SaaS is Back!! pic.twitter.com/jFqQ6zRz6A
— Jason ✨BeKind✨ Lemkin #ДобісаПутіна (@jasonlk) March 21, 2022
Recently a number of founders have reached out to me about offers to acquire their company from Private Equity firms like Thoma Bravo, Vista, etc. Some offers are more real than others, but there’s an army of associates, principals and vice presidents at top PE firms looking for SaaS companies at $10m-$1000m ARR to acquire. Once you cross $10m-$20m ARR in SaaS, you’ll likely start getting these calls and emails.
M&A isn’t all fun. Yes, you get liquidity. But once you sell it, it’s not yours anymore.

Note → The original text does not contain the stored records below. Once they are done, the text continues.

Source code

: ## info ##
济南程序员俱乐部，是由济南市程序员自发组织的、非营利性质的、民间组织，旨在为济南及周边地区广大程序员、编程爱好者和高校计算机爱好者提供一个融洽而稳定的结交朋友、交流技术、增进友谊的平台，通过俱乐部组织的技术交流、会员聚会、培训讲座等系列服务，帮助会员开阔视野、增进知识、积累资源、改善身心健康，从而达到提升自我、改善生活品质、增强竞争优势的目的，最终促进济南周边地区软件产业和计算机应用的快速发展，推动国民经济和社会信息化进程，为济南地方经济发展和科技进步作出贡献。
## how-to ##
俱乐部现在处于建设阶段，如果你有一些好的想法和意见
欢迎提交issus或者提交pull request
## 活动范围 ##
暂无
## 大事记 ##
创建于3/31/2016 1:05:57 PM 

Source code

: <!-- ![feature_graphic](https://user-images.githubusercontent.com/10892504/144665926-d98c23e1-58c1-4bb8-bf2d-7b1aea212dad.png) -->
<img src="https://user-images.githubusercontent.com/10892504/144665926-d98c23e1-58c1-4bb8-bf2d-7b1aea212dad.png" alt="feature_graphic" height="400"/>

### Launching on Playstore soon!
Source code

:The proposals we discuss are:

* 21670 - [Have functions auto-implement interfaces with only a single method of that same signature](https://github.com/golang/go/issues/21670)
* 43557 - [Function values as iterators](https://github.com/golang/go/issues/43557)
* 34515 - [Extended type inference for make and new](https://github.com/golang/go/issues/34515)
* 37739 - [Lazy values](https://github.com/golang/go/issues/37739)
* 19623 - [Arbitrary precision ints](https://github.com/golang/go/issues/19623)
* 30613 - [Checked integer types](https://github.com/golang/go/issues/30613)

You’re not the sole boss, you don’t get to make the decisions. “Bean counters” tell you what to do. And your upside is capped. You can even … lose your sense of purpose and self sometimes.
It turns out though, sometimes, there’s a third path. PE firms in SaaS basically do three types of acquisitions:
- Mash you into a larger portfolio company. Usually, they ask you to stay as a VP or GM, but you’re combined with a larger portfolio company so you can IPO together. Can be intellectually interesting, but again, it’s no longer yours. You can often roll over some of your equity into the combined company, but otherwise, it’s a lot like a Big Tech Co acquisition, really.
- Bring in outside management and CEO, let founders move on and rest. The big PE shops have a bench of CEOs and execs they can bring in to run any SaaS company. They know some founders get tired and want a true exit, so they can make this very easy on you. For some, this is a great option. It’s less work than being acquired by a Big Tech Co, where they often want or force you to stay for 2-3 more years. You literally can leave the day the deal closes, with cash in hand, and not have to do one more thing.
- Partially cash you out, let you still mostly run the place. Mostly. This is an interesting option and more and more common for SaaS companies at $50m+ ARR. The Big PE firms do have some oversight, and some back-office consolidation. They often streamline or eliminate your marketing and ops teams — which is painful. But they let the founders keep running it, and often, sell about half their stock. So you get a “partial exit”. You get to sell say half now, but roll over the rest and try to IPO or go even bigger. It’s not the same as keeping it all, and having 100% control. But it’s still … muchly yours. At least, it’s more yours than most M&A options.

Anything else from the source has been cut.